One of the bottlenecks in robotic intelligence is the instability of neural network models, which, unlike control models, lack a well-defined convergence domain and stability. This leads to risks when applying intelligence in the physical world. Specifically, imitation policy based on neural network may generate hallucinations, leading to inaccurate behaviors that impact the safety of real-world applications. To address this issue, this paper proposes the Curiosity-Diffuser, aimed at guiding the conditional diffusion model to generate trajectories with lower curiosity, thereby improving the reliability of policy. The core idea is to use a Random Network Distillation (RND) curiosity module to assess whether the model's behavior aligns with the training data, and then minimize curiosity by classifier guidance diffusion to reduce overgeneralization during inference. Additionally, we propose a computationally efficient metric for evaluating the reliability of the policy, measuring the similarity between the generated behaviors and the training dataset, to facilitate research about reliability learning. Finally, simulation verify the effectiveness and applicability of the proposed method to a variety of scenarios, showing that Curiosity-Diffuser significantly improves task performance and produces behaviors that are more similar to the training data. The code for this work is available at: github.com/CarlDegio/Curiosity-Diffuser

Paper Structure

This paper contains 16 sections, 8 equations, 5 figures, 3 tables.

Figures (5)

  • Figure 1: The motivation behind the Curiosity-Diffuser method is that imitation learning can produce hallucinations due to model inference instability when facing new states. We observed that curiosity mechanisms can evaluate the novelty of states. Therefore, based on the guided diffusion framework, we propose the Curiosity-Diffuser method, which combines curiosity-based guidance and reward-based guidance. Through experiments, we demonstrate that the introduction of the curiosity mechanism enhances the reliability of execution.
  • Figure 2: The overall framework of Curiosity-Diffuser is illustrated as follows. In part (a), we train the classifier for guidance.

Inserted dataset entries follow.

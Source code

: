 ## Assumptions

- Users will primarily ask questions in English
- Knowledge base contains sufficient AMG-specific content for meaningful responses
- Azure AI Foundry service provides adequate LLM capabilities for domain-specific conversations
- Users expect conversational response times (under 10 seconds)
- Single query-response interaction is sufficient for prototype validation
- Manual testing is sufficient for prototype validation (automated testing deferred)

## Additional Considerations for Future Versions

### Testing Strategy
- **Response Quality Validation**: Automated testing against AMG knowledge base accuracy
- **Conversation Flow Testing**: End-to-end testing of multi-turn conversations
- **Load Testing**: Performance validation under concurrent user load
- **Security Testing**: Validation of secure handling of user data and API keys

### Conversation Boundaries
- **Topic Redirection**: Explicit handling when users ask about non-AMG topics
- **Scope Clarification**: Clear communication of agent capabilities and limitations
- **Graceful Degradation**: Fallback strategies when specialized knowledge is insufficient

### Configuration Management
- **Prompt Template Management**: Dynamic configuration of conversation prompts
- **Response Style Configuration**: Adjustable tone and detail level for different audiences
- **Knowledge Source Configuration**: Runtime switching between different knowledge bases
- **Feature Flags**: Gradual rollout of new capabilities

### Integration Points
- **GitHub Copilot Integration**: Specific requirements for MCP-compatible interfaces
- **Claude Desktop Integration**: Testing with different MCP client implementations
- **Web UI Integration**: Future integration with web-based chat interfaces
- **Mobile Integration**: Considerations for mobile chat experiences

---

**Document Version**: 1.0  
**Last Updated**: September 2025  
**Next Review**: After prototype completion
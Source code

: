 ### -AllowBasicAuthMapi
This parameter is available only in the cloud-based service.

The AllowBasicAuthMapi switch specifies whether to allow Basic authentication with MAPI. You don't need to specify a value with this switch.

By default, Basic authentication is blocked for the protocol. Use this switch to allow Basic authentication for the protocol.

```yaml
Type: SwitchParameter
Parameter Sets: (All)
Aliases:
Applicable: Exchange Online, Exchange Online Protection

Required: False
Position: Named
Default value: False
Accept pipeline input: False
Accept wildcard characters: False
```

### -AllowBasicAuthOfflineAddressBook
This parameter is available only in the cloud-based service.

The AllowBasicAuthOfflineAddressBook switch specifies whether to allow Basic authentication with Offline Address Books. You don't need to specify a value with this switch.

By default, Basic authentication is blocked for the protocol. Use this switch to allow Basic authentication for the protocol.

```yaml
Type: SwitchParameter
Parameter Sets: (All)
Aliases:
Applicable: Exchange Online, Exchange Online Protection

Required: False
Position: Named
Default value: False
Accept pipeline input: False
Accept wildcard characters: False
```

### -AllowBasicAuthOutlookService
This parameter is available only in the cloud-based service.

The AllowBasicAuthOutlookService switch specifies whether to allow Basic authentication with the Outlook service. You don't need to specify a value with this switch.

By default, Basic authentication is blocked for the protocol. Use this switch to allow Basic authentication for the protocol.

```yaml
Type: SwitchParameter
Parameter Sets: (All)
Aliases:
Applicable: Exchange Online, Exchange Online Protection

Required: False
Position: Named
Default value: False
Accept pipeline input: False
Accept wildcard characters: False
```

The dataset is used to train both the Prediction Network of the RND module and the Reward Predictor of the reward prediction module. The gradients from these two modules yield two types of inference signals: one generated in the vicinity of the training data, and the other driving the model toward task completion. In part (b), a diffusion model is trained to mimic the policy embedded within the dataset, enabling the recovery of executable plans from noise samples. During inference, the classifier’s gradient is combined with the diffusion process to steer the generation of a specific policy. Finally, in part (c), we evaluate the generated results using the computationally efficient $K_{sim}$ metric, which verifies that Curiosity-Diffuser produces data with fewer hallucinations. In the accompanying figure, arrow positions represent states while arrow directions indicate actions, emphasizing that the search for the closest state–action pair prioritizes the state.
  • Figure 3: (a) HalfCheetah, Walker2d and Hopper in Gym-Mujoco of D4RL dataset. (b) AntMaze in D4RL dataset.
  • Figure 4: Visualize the running paths of the two methods in the antmaze medium task. The starting point and end point are represented by blue and green points respectively, and the trajectory is represented by the curve from light red to dark red.
  • Figure 5: Ablation experiment of guided weight $\lambda$, where the blue dots represent the sampling points of the experiment and are connected into blue curves to indicate the trend, and the red dotted line represents the success rate using only reward guidance.